** Records drawn from a dataset **
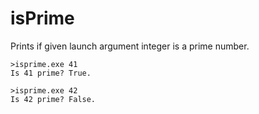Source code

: # isPrime
Prints if given launch argument integer is a prime number.
```
>isprime.exe 41
Is 41 prime? True.
```
```
>isprime.exe 42
Is 42 prime? False.
```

** TO DO **
With every picture removed, give the entries above again exactly.

** EXERCISE RESPONSE **
Source code

: # isPrime
Prints if given launch argument integer is a prime number.
```
>isprime.exe 41
Is 41 prime? True.
```
```
>isprime.exe 42
Is 42 prime? False.
```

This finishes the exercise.